Murdering the Muse
Part two. Poets on Social Media series
A casino wants you to stay in the casino.
Facebook wants you to stay in Facebook.
Meta has moved towards minimizing your posts on other people’s feeds if they include links outside of the platform. This is well known.
Instagram won’t even allow links. They want to keep you scrolling through the casino. They don't want you to leave.
The Social Media feed is like a scene from Wreck-It Ralph 2, when he goes into the IoT, and along with all the bright lights, there are questionable characters standing in dark corners saying, Hey! Psst! You’re going to want to see this!
They are there, offering what feeds your most base desires and addictions.
But writers have high functioning brains. We don’t enter into social media to cater to our base desires.
Writers are thinkers, philosophers, scientists, iconoclasts.
Poets have brains that function in marvelous and divergent ways! Sure, some of us have neural configurations that have been called disorders. I have what has been called ADHD (I say it’s not a disorder). Some of us are called bipolar, but our minds work in such a way that we are driven to write. We care about writing.

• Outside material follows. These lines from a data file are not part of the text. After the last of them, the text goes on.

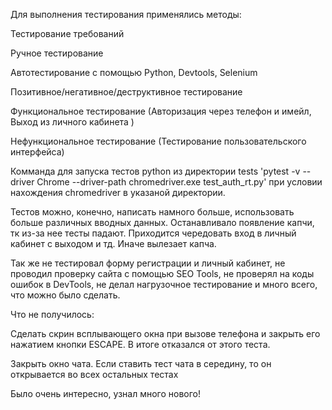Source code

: Для выполнения тестирования применялись методы:

Тестирование требований

Ручное тестирование

Автотестирование с помощью Python, Devtools, Selenium

Позитивное/негативное/деструктивное тестирование

Функциональное тестирование (Авторизация через телефон и имейл, Выход из личного кабинета )

Нефункциональное тестирование (Тестирование пользовательского интерфейса)

Комманда для запуска тестов python из директории tests 'pytest -v --driver Chrome --driver-path chromedriver.exe  test_auth_rt.py' 
при условии нахождения chromedriver в указаной директории. 

Тестов можно, конечно, написать намного больше, использовать больше различных вводных данных. 
Останавливало появление капчи, тк из-за нее тесты падают. 
Приходится чередовать вход в личный кабинет с выходом и тд. Иначе вылезает капча.

Так же не тестировал форму регистрации и личный кабинет,
не проводил проверку сайта с помощью SEO Tools, 
не проверял на коды ошибок в DevTools, 
не делал нагрузочное тестирование и много всего, что можно было сделать.

Что не получилось:

Сделать скрин всплывающего окна при вызове телефона и закрыть его нажатием кнопки ESCAPE. 
В итоге отказался от этого теста.

Закрыть окно чата.
Если ставить тест чата в середину, то он открывается во всех остальных тестах

Было очень интересно, узнал много нового!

And because of the very health of our brains, we are easy targets for the algorithms. They know how our brains work, know what stimuli will cause chemical reactions, and they show us things that activate our nucleus accumbens, the pleasure center of our brains, or that light up our amygdala, which is associated with fear but correlates to a range of emotions, including disgust and lust. Because we have “high functioning” brains, we cannot not help but to react to images in predictable ways. If we see an unattended toddler crying by itself in a bus station, we walk over to that child, or at least watch that child until we see the parent. If we are walking through the city and we see a woman being bullied by three men, we will do something. We have no choice. We are coded that way. The social media algorithms are configured to understand the human impulse. You can see why social media is so cognitively crippling to adolescents who don’t yet have a developed prefrontal cortex, the decision-maker of the brain.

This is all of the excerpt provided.